__What the task requires__: Using the entries below, copy out all lines where "labs" is found.
-=-=-
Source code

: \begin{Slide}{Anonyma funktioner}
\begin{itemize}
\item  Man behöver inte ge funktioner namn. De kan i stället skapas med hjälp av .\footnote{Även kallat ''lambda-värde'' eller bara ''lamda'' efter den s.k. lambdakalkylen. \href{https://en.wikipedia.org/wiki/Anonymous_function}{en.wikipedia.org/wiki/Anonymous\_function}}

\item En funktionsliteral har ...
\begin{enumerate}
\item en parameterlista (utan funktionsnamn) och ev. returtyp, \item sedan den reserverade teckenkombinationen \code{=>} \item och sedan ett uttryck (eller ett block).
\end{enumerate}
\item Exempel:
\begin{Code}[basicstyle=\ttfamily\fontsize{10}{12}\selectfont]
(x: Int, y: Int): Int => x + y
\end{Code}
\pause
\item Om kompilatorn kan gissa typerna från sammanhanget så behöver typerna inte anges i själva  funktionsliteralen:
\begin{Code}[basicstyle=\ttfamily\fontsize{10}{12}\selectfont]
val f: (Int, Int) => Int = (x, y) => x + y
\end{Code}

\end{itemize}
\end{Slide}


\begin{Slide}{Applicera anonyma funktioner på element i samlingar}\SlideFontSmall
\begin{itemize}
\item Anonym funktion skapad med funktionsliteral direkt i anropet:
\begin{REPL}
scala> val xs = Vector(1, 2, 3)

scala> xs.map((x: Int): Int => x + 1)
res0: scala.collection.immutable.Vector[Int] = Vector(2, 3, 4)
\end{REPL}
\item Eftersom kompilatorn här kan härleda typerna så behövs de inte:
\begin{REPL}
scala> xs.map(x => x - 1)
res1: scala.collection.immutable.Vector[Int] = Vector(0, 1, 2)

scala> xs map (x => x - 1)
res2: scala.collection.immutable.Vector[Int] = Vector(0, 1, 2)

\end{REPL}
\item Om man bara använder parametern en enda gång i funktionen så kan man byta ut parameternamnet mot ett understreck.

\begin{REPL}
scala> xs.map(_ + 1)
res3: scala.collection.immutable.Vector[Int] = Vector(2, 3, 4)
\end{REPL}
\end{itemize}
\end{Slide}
-=-=-
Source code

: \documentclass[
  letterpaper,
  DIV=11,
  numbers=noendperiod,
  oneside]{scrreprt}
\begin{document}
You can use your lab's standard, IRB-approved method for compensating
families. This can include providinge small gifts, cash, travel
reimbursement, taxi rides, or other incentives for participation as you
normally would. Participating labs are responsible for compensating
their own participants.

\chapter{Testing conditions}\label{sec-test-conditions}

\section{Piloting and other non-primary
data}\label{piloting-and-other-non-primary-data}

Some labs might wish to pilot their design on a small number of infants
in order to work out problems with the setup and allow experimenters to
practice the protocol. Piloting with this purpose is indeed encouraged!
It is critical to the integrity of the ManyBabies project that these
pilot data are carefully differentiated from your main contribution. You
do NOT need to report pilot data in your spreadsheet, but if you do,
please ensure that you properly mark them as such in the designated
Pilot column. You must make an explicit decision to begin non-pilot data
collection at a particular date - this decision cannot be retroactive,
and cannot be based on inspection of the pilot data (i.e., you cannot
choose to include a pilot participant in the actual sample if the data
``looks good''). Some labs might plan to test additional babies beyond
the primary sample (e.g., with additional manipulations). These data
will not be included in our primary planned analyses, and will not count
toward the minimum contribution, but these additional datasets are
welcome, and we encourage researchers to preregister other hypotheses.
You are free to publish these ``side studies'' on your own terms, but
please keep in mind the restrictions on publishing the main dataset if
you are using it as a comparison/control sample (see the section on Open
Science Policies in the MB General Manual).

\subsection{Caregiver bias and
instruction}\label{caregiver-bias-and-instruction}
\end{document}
-=-=-
__Answer to this exercise__:
normally would. Participating labs are responsible for compensating
Some labs might wish to pilot their design on a small number of infants
``looks good''). Some labs might plan to test additional babies beyond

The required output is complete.